* Exercise goal: Please transcribe the data that follows exactly as given, leaving out every picture.

* Supplied data:
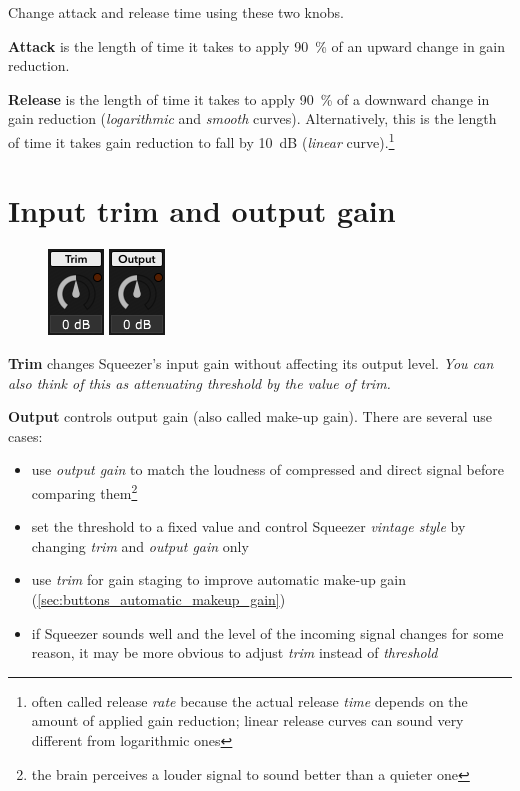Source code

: Change attack and release time using these two knobs.

\textbf{Attack} is the length of time it takes to apply
\SI{90}{\percent} of an upward change in gain reduction.

\textbf{Release} is the length of time it takes to apply
\SI{90}{\percent} of a downward change in gain reduction
(\emph{logarithmic} and \emph{smooth} curves).  Alternatively, this is
the length of time it takes gain reduction to fall by \SI{10}{\dB}
(\emph{linear} curve).\footnote{often called release \emph{rate}
  because the actual release \emph{time} depends on the amount of
  applied gain reduction; linear release curves can sound very
  different from logarithmic ones}

\section{Input trim and output gain}
\label{sec:input_trim_and_output_gain}

\begin{figure}
  \includegraphics[scale=\screenshotscale,clip]{include/images/knob_input_trim.png}
  \includegraphics[scale=\screenshotscale,clip]{include/images/knob_output_gain.png}
\end{figure}

\textbf{Trim} changes Squeezer's input gain without affecting its
output level.  \emph{You can also think of this as attenuating
  threshold by the value of trim.}

\textbf{Output} controls output gain (also called make-up gain).
There are several use cases:

\begin{itemize}
\item use \emph{output gain} to match the loudness of compressed and
  direct signal before comparing them\footnote{the brain perceives a
    louder signal to sound better than a quieter one}

\item set the threshold to a fixed value and control Squeezer
  \emph{vintage style} by changing \emph{trim} and \emph{output gain}
  only

\item use \emph{trim} for gain staging to improve automatic make-up
  gain (\ref{sec:buttons_automatic_makeup_gain})

\item if Squeezer sounds well and the level of the incoming signal
  changes for some reason, it may be more obvious to adjust
  \emph{trim} instead of \emph{threshold}
\end{itemize}

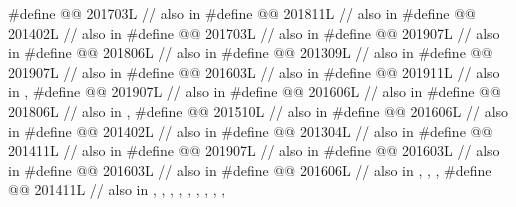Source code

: \begin{codeblock}
#define @@                      201703L // also in 
#define @@             201811L // also in 
#define @@                          201402L // also in 
#define @@                      201703L // also in 
#define @@              201907L // also in 
#define @@            201806L // also in 
#define @@                   201309L // also in 
#define @@       201907L // also in 
#define @@                      201603L // also in 
#define @@                           201911L // also in , 
#define @@                             201907L // also in 
#define @@                           201606L // also in 
#define @@           201806L // also in , 
#define @@                    201510L // also in 
#define @@                   201606L // also in 
#define @@             201402L // also in 
#define @@                       201304L // also in 
#define @@                   201411L // also in 
#define @@                    201907L // also in 
#define @@            201603L // also in 
#define @@                   201603L // also in 
#define @@                      201606L
  // also in , , , 
#define @@        201411L
  // also in , , , , , , , , ,

\end{codeblock}

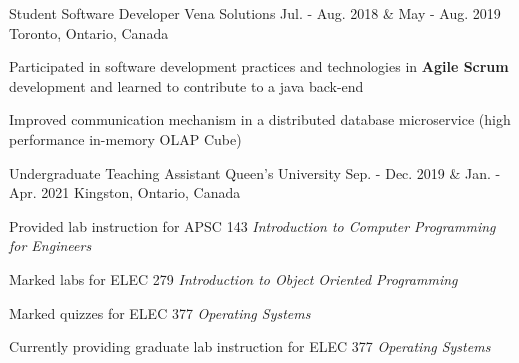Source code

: \begin{cventries}
  \cventry
    {Student Software Developer} %
    {Vena Solutions} %
    {Jul. - Aug. 2018 \& May - Aug. 2019} %
    {Toronto, Ontario, Canada} %
    {
      \begin{cvitems} %
        \item{Participated in software development practices and technologies in \textbf{Agile Scrum} development and learned to contribute to a java back-end}
        \item{Improved communication mechanism in a distributed database microservice (high performance in-memory OLAP Cube)}
      \end{cvitems}
    }

  \cventry
    {Undergraduate Teaching Assistant} %
    {Queen's University} %
    {Sep. - Dec. 2019 \& Jan. - Apr. 2021} %
    {Kingston, Ontario, Canada} %
    {
      \begin{cvitems} %
        \item{Provided lab instruction for APSC 143 \textit{Introduction to Computer Programming for Engineers}}
        \item{Marked labs for ELEC 279 \textit{Introduction to Object Oriented Programming}}
        \item{Marked quizzes for ELEC 377 \textit{Operating Systems}}
        \item{Currently providing graduate lab instruction for ELEC 377 \textit{Operating Systems}}
      \end{cvitems}
    }


\end{cventries}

* Result for this exercise:
Source code

: Change attack and release time using these two knobs.

\textbf{Attack} is the length of time it takes to apply
\SI{90}{\percent} of an upward change in gain reduction.

\textbf{Release} is the length of time it takes to apply
\SI{90}{\percent} of a downward change in gain reduction
(\emph{logarithmic} and \emph{smooth} curves).  Alternatively, this is
the length of time it takes gain reduction to fall by \SI{10}{\dB}
(\emph{linear} curve).\footnote{often called release \emph{rate}
  because the actual release \emph{time} depends on the amount of
  applied gain reduction; linear release curves can sound very
  different from logarithmic ones}

\section{Input trim and output gain}
\label{sec:input_trim_and_output_gain}

\begin{figure}
  \includegraphics[scale=\screenshotscale,clip]{include/images/knob_input_trim.png}
  \includegraphics[scale=\screenshotscale,clip]{include/images/knob_output_gain.png}
\end{figure}

\textbf{Trim} changes Squeezer's input gain without affecting its
output level.  \emph{You can also think of this as attenuating
  threshold by the value of trim.}

\textbf{Output} controls output gain (also called make-up gain).
There are several use cases:

\begin{itemize}
\item use \emph{output gain} to match the loudness of compressed and
  direct signal before comparing them\footnote{the brain perceives a
    louder signal to sound better than a quieter one}

\item set the threshold to a fixed value and control Squeezer
  \emph{vintage style} by changing \emph{trim} and \emph{output gain}
  only

\item use \emph{trim} for gain staging to improve automatic make-up
  gain (\ref{sec:buttons_automatic_makeup_gain})

\item if Squeezer sounds well and the level of the incoming signal
  changes for some reason, it may be more obvious to adjust
  \emph{trim} instead of \emph{threshold}
\end{itemize}

Source code

: \begin{codeblock}
#define @@                      201703L // also in 
#define @@             201811L // also in 
#define @@                          201402L // also in 
#define @@                      201703L // also in 
#define @@              201907L // also in 
#define @@            201806L // also in 
#define @@                   201309L // also in 
#define @@       201907L // also in 
#define @@                      201603L // also in 
#define @@                           201911L // also in , 
#define @@                             201907L // also in 
#define @@                           201606L // also in 
#define @@           201806L // also in , 
#define @@                    201510L // also in 
#define @@                   201606L // also in 
#define @@             201402L // also in 
#define @@                       201304L // also in 
#define @@                   201411L // also in 
#define @@                    201907L // also in 
#define @@            201603L // also in 
#define @@                   201603L // also in 
#define @@                      201606L
  // also in , , , 
#define @@        201411L
  // also in , , , , , , , , ,

\end{codeblock}

Source code

: \begin{cventries}
  \cventry
    {Student Software Developer} %
    {Vena Solutions} %
    {Jul. - Aug. 2018 \& May - Aug. 2019} %
    {Toronto, Ontario, Canada} %
    {
      \begin{cvitems} %
        \item{Participated in software development practices and technologies in \textbf{Agile Scrum} development and learned to contribute to a java back-end}
        \item{Improved communication mechanism in a distributed database microservice (high performance in-memory OLAP Cube)}
      \end{cvitems}
    }

  \cventry
    {Undergraduate Teaching Assistant} %
    {Queen's University} %
    {Sep. - Dec. 2019 \& Jan. - Apr. 2021} %
    {Kingston, Ontario, Canada} %
    {
      \begin{cvitems} %
        \item{Provided lab instruction for APSC 143 \textit{Introduction to Computer Programming for Engineers}}
        \item{Marked labs for ELEC 279 \textit{Introduction to Object Oriented Programming}}
        \item{Marked quizzes for ELEC 377 \textit{Operating Systems}}
        \item{Currently providing graduate lab instruction for ELEC 377 \textit{Operating Systems}}
      \end{cvitems}
    }


\end{cventries}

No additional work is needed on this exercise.